I came home last night, to basically a miracle. The company I work for filed for Chapter 11 and is auctioning off their assets. I do not know the business side of all this, however I do know my days are numbered. I also know that whatever happens with my position, I am currently at the most employable stage of my life right now. I know for a fact, if I just stay sober everything will be ok. Yet, I still drive myself to insanity wondering if the new company is going to eliminate my position.

Why do I do this to myself?

So recently received my Licensed Chemical Dependency Counselor- Intern credential. When I opened the big white envelope that contained my certificate last night, there was another surprise that I had no idea was coming. I’m not special, nor unique. But I do take pride of going from my active addiction to an LCDCi, at the treatment center I sobered up at. I must admit that’s cool, working as a counselor where I got sober. But that’s not the miracle.

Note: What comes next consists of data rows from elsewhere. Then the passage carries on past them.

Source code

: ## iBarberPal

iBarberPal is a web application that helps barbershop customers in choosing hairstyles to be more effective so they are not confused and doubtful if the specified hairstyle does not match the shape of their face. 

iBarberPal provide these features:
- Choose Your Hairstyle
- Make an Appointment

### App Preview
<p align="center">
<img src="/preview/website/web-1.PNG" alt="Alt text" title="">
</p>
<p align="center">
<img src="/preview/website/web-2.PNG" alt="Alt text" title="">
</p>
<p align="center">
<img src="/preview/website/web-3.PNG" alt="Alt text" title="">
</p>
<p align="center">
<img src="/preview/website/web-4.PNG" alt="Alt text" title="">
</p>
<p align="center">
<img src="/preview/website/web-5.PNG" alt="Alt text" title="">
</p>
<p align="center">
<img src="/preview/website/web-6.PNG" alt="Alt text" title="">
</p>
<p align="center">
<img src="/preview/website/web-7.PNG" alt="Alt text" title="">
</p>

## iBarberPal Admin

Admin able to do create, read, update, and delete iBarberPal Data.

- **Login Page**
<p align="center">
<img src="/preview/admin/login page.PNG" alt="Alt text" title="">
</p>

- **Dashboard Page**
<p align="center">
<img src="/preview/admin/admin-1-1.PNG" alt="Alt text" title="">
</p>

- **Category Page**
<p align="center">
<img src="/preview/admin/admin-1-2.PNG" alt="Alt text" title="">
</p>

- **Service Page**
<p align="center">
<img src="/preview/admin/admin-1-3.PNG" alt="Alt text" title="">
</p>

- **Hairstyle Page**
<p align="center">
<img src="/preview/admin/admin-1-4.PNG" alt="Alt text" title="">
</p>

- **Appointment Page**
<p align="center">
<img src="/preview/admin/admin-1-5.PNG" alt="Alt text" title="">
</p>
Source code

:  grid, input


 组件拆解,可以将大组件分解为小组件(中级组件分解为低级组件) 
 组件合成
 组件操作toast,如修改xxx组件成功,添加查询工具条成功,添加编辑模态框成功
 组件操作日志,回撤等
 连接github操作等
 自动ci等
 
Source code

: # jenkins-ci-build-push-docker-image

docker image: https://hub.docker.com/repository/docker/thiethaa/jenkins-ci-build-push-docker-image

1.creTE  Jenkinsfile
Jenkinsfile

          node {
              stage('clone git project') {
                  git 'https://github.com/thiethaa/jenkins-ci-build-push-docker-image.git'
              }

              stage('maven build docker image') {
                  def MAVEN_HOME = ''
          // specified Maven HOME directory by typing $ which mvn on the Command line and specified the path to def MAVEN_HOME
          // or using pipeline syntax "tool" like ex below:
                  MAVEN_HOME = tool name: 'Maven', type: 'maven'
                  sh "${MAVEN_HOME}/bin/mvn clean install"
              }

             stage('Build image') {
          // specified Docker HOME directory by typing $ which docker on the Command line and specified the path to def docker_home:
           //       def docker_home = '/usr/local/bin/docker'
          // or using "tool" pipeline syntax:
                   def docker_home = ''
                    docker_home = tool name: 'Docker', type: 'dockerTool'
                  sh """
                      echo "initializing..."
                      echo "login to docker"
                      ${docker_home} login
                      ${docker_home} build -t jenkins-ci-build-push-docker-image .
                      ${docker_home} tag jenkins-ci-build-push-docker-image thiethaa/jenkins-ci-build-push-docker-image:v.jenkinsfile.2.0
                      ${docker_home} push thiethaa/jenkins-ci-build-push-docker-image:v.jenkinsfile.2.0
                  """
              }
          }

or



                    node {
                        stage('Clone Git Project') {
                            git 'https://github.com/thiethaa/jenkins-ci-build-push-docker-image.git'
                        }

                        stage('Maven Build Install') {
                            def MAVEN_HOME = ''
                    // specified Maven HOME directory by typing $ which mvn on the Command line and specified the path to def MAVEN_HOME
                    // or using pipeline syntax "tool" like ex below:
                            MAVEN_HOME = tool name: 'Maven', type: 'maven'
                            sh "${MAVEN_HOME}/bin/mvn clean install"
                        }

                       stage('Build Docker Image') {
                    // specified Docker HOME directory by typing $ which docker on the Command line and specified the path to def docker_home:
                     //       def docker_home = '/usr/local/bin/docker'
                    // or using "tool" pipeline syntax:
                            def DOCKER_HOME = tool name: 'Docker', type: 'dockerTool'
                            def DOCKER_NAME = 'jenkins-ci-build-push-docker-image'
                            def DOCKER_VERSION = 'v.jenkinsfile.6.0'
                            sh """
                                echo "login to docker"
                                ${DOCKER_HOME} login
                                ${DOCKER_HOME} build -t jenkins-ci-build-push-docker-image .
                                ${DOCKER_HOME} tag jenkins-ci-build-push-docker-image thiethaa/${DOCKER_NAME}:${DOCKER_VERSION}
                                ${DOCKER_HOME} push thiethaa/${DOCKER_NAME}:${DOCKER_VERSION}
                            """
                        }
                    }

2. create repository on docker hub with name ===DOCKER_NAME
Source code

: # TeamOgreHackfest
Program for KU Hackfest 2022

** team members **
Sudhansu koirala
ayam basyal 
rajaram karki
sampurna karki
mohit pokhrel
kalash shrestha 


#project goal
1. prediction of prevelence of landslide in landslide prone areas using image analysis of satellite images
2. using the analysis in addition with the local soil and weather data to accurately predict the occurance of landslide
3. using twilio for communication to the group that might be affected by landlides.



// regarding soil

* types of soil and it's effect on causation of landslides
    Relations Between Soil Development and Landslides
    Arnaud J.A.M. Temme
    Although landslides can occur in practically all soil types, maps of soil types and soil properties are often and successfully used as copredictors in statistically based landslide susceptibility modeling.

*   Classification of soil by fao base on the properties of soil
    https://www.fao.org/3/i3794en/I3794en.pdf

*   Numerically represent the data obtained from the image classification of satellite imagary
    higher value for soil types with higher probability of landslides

I started to read the paper that came with the certificate. I was like, blah, blah, blah…. blah, blah. Then I read the part about the 4000 hours of internship. Whenever you get your LCDCi, you have to complete 3 years of internship hours before you become fully licensed. But when I kept on reading, the letter stated my 4000 hours had been waived due to my college degree that I received in 2009! I was completely taken away by this. All I must do now is take the exam, and I receive my full professional license without having to do the 4000 hours. This basically saves me three years!

Again, I don’t know why I fail to trust my higher power and my sobriety. My LCDC license was practically slapped in my face, making employment a whole of easier if I lose my position.
All I know today is if I don’t drink or use today, I have a pretty good chance that everything tomorrow will be ok.